Jiivi Movie Synopsis: Frustrated at his failed romance, an intelligent man decides to steal from his landlady’s house. Even as he comes up with clever ways to outsmart the cops, he realises that his actions are echoes from the past.
Jiivi Movie Review: Saravanan (Vettri, whose performance is much better here than in his debut, 8 Thotakkal, but still has room for improvement), the protagonist of Jiivi is definitely one of the interesting lead characters we have seen in Tamil cinema in the last few years. He is someone who has dropped out of school because he believes practical education is knowledge. He’s also curious.

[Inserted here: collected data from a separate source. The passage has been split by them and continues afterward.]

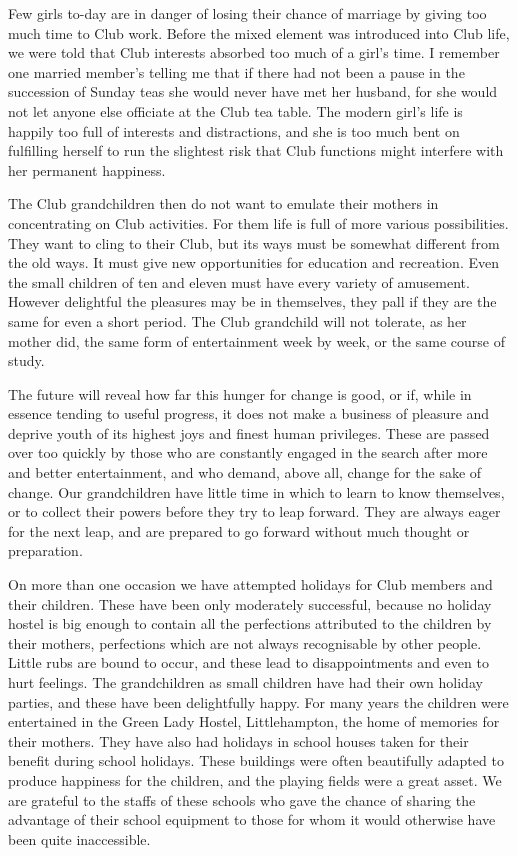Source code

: Few girls to-day are in danger of losing their chance of
marriage by giving too much time to Club work. Before
the mixed element was introduced into Club life, we
were told that Club interests absorbed too much of a girl’s
time. I remember one married member’s telling me that
if there had not been a pause in the succession of Sunday
teas she would never have met her husband, for she would
not let anyone else officiate at the Club tea table. The
modern girl’s life is happily too full of interests and distractions,
and she is too much bent on fulfilling herself to
run the slightest risk that Club functions might interfere
with her permanent happiness.

The Club grandchildren then do not want to emulate
their mothers in concentrating on Club activities. For
them life is full of more various possibilities. They want
to cling to their Club, but its ways must be somewhat
different from the old ways. It must give new opportunities
for education and recreation. Even the small children
of ten and eleven must have every variety of amusement.
However delightful the pleasures may be in themselves,
they pall if they are the same for even a short period. The
Club grandchild will not tolerate, as her mother did, the
same form of entertainment week by week, or the same
course of study.

The future will reveal how far this hunger for change
is good, or if, while in essence tending to useful progress,
it does not make a business of pleasure and deprive youth
of its highest joys and finest human privileges. These are
passed over too quickly by those who are constantly
engaged in the search after more and better entertainment,
and who demand, above all, change for the sake
of change. Our grandchildren have little time in which
to learn to know themselves, or to collect their powers
before they try to leap forward. They are always eager
for the next leap, and are prepared to go forward without
much thought or preparation.

On more than one occasion we have attempted holidays
for Club members and their children. These have
been only moderately successful, because no holiday hostel
is big enough to contain all the perfections attributed to
the children by their mothers, perfections which are not
always recognisable by other people. Little rubs are bound
to occur, and these lead to disappointments and even to
hurt feelings. The grandchildren as small children have
had their own holiday parties, and these have been
delightfully happy. For many years the children were
entertained in the Green Lady Hostel, Littlehampton, the
home of memories for their mothers. They have also had
holidays in school houses taken for their benefit during
school holidays. These buildings were often beautifully
adapted to produce happiness for the children, and the
playing fields were a great asset. We are grateful to the
staffs of these schools who gave the chance of sharing the
advantage of their school equipment to those for whom it
would otherwise have been quite inaccessible.

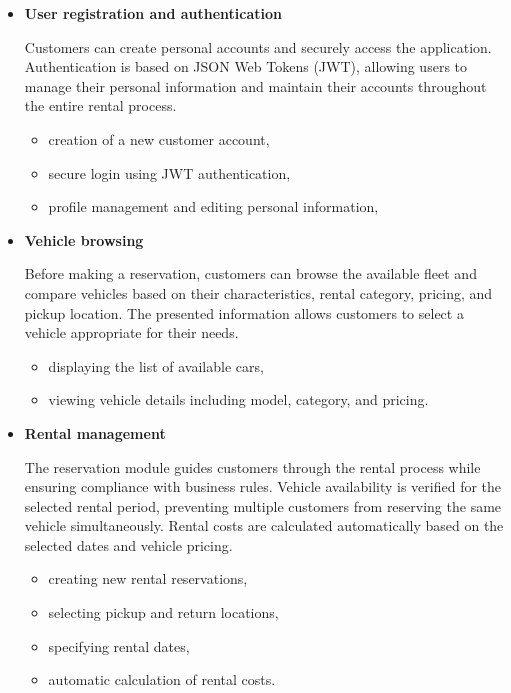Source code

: \begin{itemize}

    \item \textbf{User registration and authentication}

    Customers can create personal accounts and securely access the application. Authentication is based on JSON Web Tokens (JWT), allowing users to manage their personal information and maintain their accounts throughout the entire rental process.

    \begin{itemize}
        \item creation of a new customer account,
        \item secure login using JWT authentication,
        \item profile management and editing personal information,
    \end{itemize}

    \item \textbf{Vehicle browsing}

    Before making a reservation, customers can browse the available fleet and compare vehicles based on their characteristics, rental category, pricing, and pickup location. The presented information allows customers to select a vehicle appropriate for their needs.

    \begin{itemize}
        \item displaying the list of available cars,
        \item viewing vehicle details including model, category, and pricing.
    \end{itemize}

    \item \textbf{Rental management}

    The reservation module guides customers through the rental process while ensuring compliance with business rules. Vehicle availability is verified for the selected rental period, preventing multiple customers from reserving the same vehicle simultaneously. Rental costs are calculated automatically based on the selected dates and vehicle pricing.

    \begin{itemize}
        \item creating new rental reservations,
        \item selecting pickup and return locations,
        \item specifying rental dates,
        \item automatic calculation of rental costs.
    \end{itemize}


\end{itemize}
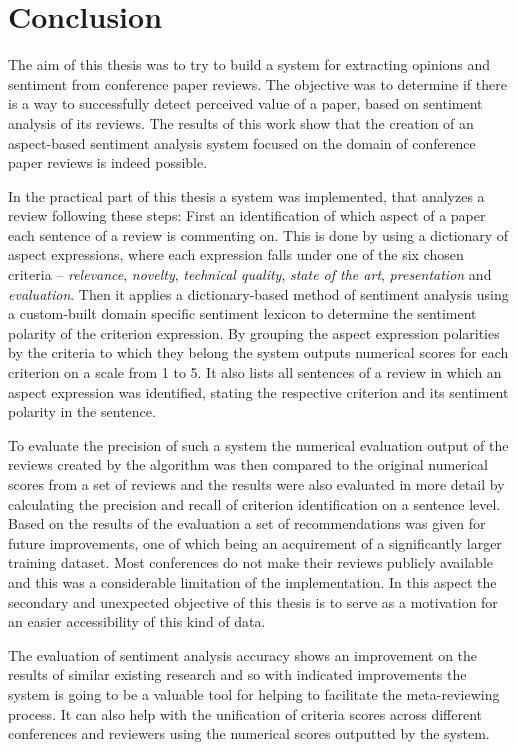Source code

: \chapter*{Conclusion}
The aim of this thesis was to try to build a system for extracting opinions and sentiment from conference paper reviews. The objective was to determine if there is a way to successfully detect perceived value of a paper, based on sentiment analysis of its reviews.
The results of this work show that the creation of an aspect-based sentiment analysis system focused on the domain of conference paper reviews is indeed possible. 

In the practical part of this thesis a system was implemented, that analyzes a review following these steps: First an identification of which aspect of a paper each sentence of a review is commenting on. This is done by using a dictionary of aspect expressions, where each expression falls under one of the six chosen criteria -- \textit{relevance}, \textit{novelty}, \textit{technical quality}, \textit{state of the art}, \textit{presentation} and \textit{evaluation}. Then it applies a dictionary-based method of sentiment analysis using a custom-built domain specific sentiment lexicon to determine the sentiment polarity of the criterion expression. By grouping the aspect expression polarities by the criteria to which they belong the system outputs numerical scores for each criterion on a scale from 1 to 5. It also lists all sentences of a review in which an aspect expression was identified, stating the respective criterion and its sentiment polarity in the sentence.

To evaluate the precision of such a system the numerical evaluation output of the reviews created by the algorithm was then compared to the original numerical scores from a set of reviews and the results were also evaluated in more detail by calculating the precision and recall of criterion identification on a sentence level. Based on the results of the evaluation a set of recommendations was given for future improvements, one of which being an acquirement of a significantly larger training dataset. Most conferences do not make their reviews publicly available and this was a considerable limitation of the implementation. In this aspect the secondary and unexpected objective of this thesis is to serve as a motivation for an easier accessibility of this kind of data. 

The evaluation of sentiment analysis accuracy shows an improvement on the results of similar existing research and so with indicated improvements the system is going to be a valuable tool for helping to facilitate the meta-reviewing process. It can also help with the unification of criteria scores across different conferences and reviewers using the numerical scores outputted by the system.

He is the kind of guy who reads a lot of books and prefers to watch an infotainment channel even while his roommate, Mani (Karunakaran, effective) wants to watch late-night shows where doctors offer sex advice. He is someone who doesn’t worry too much about morality. When they decide to steal from their landlady, a woman with an invalid husband and a visually challenged daughter, Mani asks him if he isn’t worried about God observing their actions, he retorts, “Naama kashtapadumpodhu paathuttu dhaana irundhaaru?” He doesn’t even flinch when the neighbour whom they have made the fall guy for their crime approaches them as friends. It is no wonder that we see them watching Mankatha, another film with a hero who did unheroic things unapologetically. This scene even has a line – Enakku naan dhaan hero – that explains Saravanan’s character and also serves as a meta moment for the film’s lead actor.

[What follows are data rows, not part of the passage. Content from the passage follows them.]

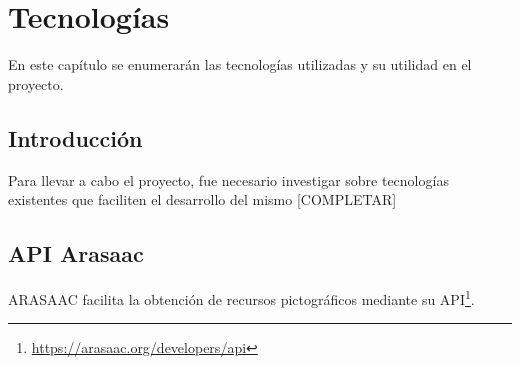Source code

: \chapter{Tecnologías}
\label{cap:introduccion}


\begin{resumen}
	En este capítulo se enumerarán las tecnologías utilizadas y su utilidad en el proyecto.
\end{resumen}

\label{cap1:sec:Motivacion}


\section{Introducción}
Para llevar a cabo el proyecto, fue necesario investigar sobre tecnologías existentes que faciliten el desarrollo del mismo [COMPLETAR]
\section{API Arasaac}
ARASAAC facilita la obtención de recursos pictográficos mediante su API\footnote{\url{https://arasaac.org/developers/api}}. 


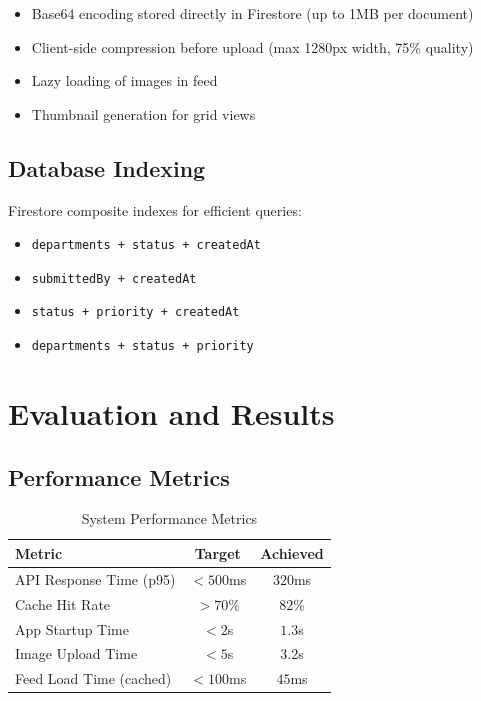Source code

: \documentclass[12pt,a4paper]{article}
\begin{document}
\begin{itemize}
    \item Base64 encoding stored directly in Firestore (up to 1MB per document)
    \item Client-side compression before upload (max 1280px width, 75\% quality)
    \item Lazy loading of images in feed
    \item Thumbnail generation for grid views
\end{itemize}

\subsection{Database Indexing}

Firestore composite indexes for efficient queries:
\begin{itemize}
    \item \texttt{departments + status + createdAt}
    \item \texttt{submittedBy + createdAt}
    \item \texttt{status + priority + createdAt}
    \item \texttt{departments + status + priority}
\end{itemize}

\section{Evaluation and Results}

\subsection{Performance Metrics}

\begin{table}[H]
\centering
\caption{System Performance Metrics}
\begin{tabular}{lcc}
\toprule
\textbf{Metric} & \textbf{Target} & \textbf{Achieved} \\
\midrule
API Response Time (p95) & $< 500$ms & $320$ms \\
Cache Hit Rate & $> 70\%$ & $82\%$ \\
App Startup Time & $< 2$s & $1.3$s \\
Image Upload Time & $< 5$s & $3.2$s \\
Feed Load Time (cached) & $< 100$ms & $45$ms \\
\bottomrule
\end{tabular}
\end{table}
\end{document}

What’s remarkable about Jiivi is that it doesn’t worship or demonise Saravanan. Like it’s hero, the film takes an impassive look at his actions. Both director VJ Gopinath and writer Babu Tamizh are more interested in showing us the intelligence of this character and the unique position in which he finds himself in in the latter half of the film. They manage to explain the concept – synchronicity – without confusing the viewer, using Mani’s character to make the exposition feel like conversation. They also introduce tension in subtle ways – a short-tempered cop, a ceiling fan that might fall off any moment – and keep us hooked.
Technically, too, the film is as slick as its writing, turning it into one of the memorable thrillers of the year.